WHAT YOU NEED TO DO: Copy out the line bearing "Description Language, DSDL)：用于定义内模式" and all the lines after it, to the very end of the material below, exactly as written.

SOURCE DATA:
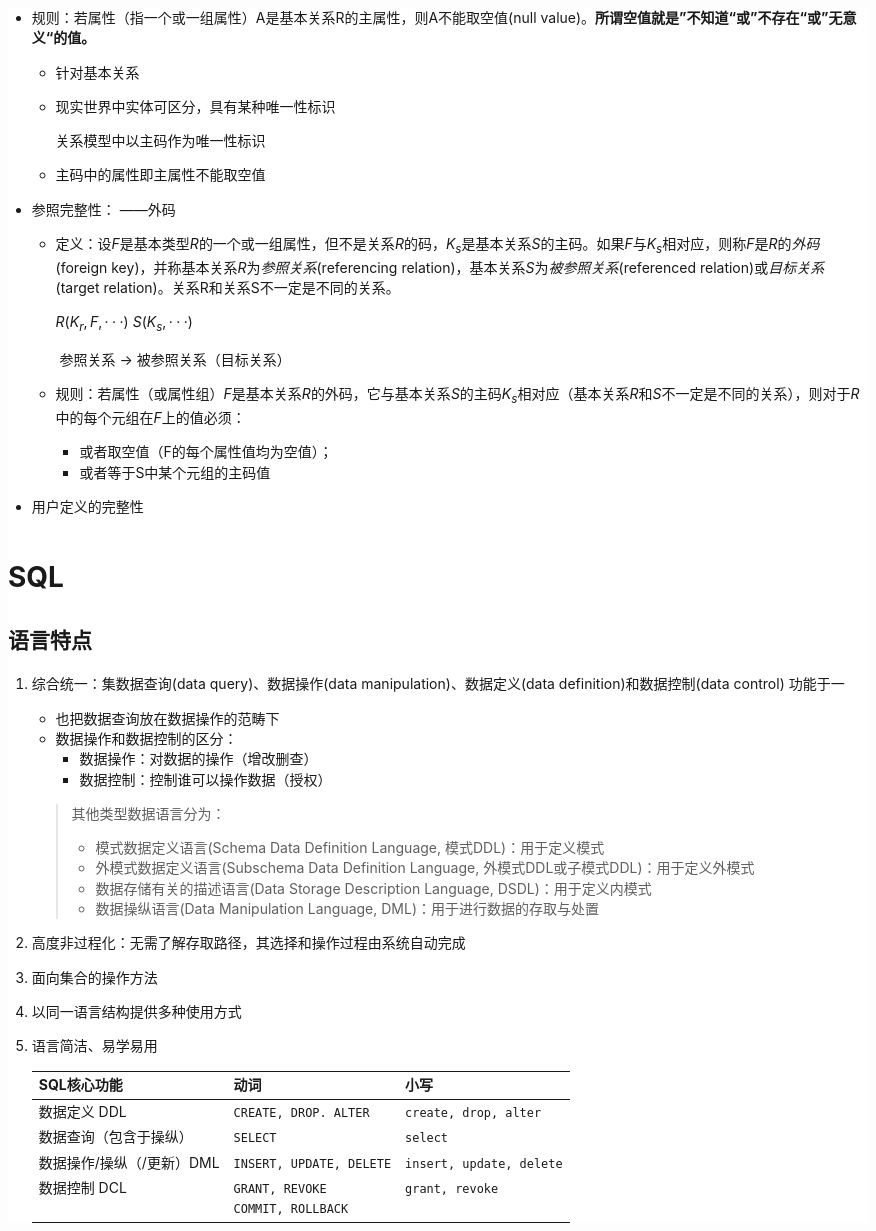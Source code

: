   + 规则：若属性（指一个或一组属性）A是基本关系R的主属性，则A不能取空值(null value)。**所谓空值就是”不知道“或”不存在“或”无意义“的值。**

    + 针对基本关系

    + 现实世界中实体可区分，具有某种唯一性标识

      关系模型中以主码作为唯一性标识

    + 主码中的属性即主属性不能取空值

+ 参照完整性：                                                                ——外码

  + 定义：设$F$是基本类型$R$的一个或一组属性，但不是关系$R$的码，$K_s$是基本关系$S$的主码。如果$F$与$K_s$相对应，则称$F$是$R$的*外码*(foreign key)，并称基本关系$R$为*参照关系*(referencing relation)，基本关系$S$为*被参照关系*(referenced relation)或*目标关系*(target relation)。关系R和关系S不一定是不同的关系。

    $R(K_r, F, ···)$                                     $S(K_s, ···)$

    ​      参照关系                ->             被参照关系（目标关系）

  + 规则：若属性（或属性组）$F$是基本关系$R$的外码，它与基本关系$S$的主码$K_s$相对应（基本关系$R$和$S$不一定是不同的关系），则对于$R$中的每个元组在$F$上的值必须：

    + 或者取空值（F的每个属性值均为空值）；
    + 或者等于S中某个元组的主码值

+ 用户定义的完整性

# SQL



## 语言特点

1. 综合统一：集数据查询(data query)、数据操作(data manipulation)、数据定义(data definition)和数据控制(data control) 功能于一

   + 也把数据查询放在数据操作的范畴下
   + 数据操作和数据控制的区分：
     + 数据操作：对数据的操作（增改删查）
     + 数据控制：控制谁可以操作数据（授权）

   > 其他类型数据语言分为：
   >
   > + 模式数据定义语言(Schema Data Definition Language, 模式DDL)：用于定义模式
   > + 外模式数据定义语言(Subschema Data Definition Language, 外模式DDL或子模式DDL)：用于定义外模式
   > + 数据存储有关的描述语言(Data Storage Description Language, DSDL)：用于定义内模式
   > + 数据操纵语言(Data Manipulation Language, DML)：用于进行数据的存取与处置

2. 高度非过程化：无需了解存取路径，其选择和操作过程由系统自动完成

3. 面向集合的操作方法

4. 以同一语言结构提供多种使用方式

5. 语言简洁、易学易用

   | SQL核心功能                           | 动词                                  | 小写                     |
   | ------------------------------------- | ------------------------------------- | ------------------------ |
   | 数据定义                          DDL | `CREATE, DROP. ALTER`                 | `create, drop, alter`    |
   | 数据查询（包含于操纵）                | `SELECT`                              | `select`                 |
   | 数据操作/操纵（/更新）DML             | `INSERT, UPDATE, DELETE`              | `insert, update, delete` |
   | 数据控制                          DCL | `GRANT, REVOKE`<br>`COMMIT, ROLLBACK` | `grant, revoke`          |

ANSWER TO THIS TASK:
   > + 数据存储有关的描述语言(Data Storage Description Language, DSDL)：用于定义内模式
   > + 数据操纵语言(Data Manipulation Language, DML)：用于进行数据的存取与处置

2. 高度非过程化：无需了解存取路径，其选择和操作过程由系统自动完成

3. 面向集合的操作方法

4. 以同一语言结构提供多种使用方式

5. 语言简洁、易学易用

   | SQL核心功能                           | 动词                                  | 小写                     |
   | ------------------------------------- | ------------------------------------- | ------------------------ |
   | 数据定义                          DDL | `CREATE, DROP. ALTER`                 | `create, drop, alter`    |
   | 数据查询（包含于操纵）                | `SELECT`                              | `select`                 |
   | 数据操作/操纵（/更新）DML             | `INSERT, UPDATE, DELETE`              | `insert, update, delete` |
   | 数据控制                          DCL | `GRANT, REVOKE`<br>`COMMIT, ROLLBACK` | `grant, revoke`          |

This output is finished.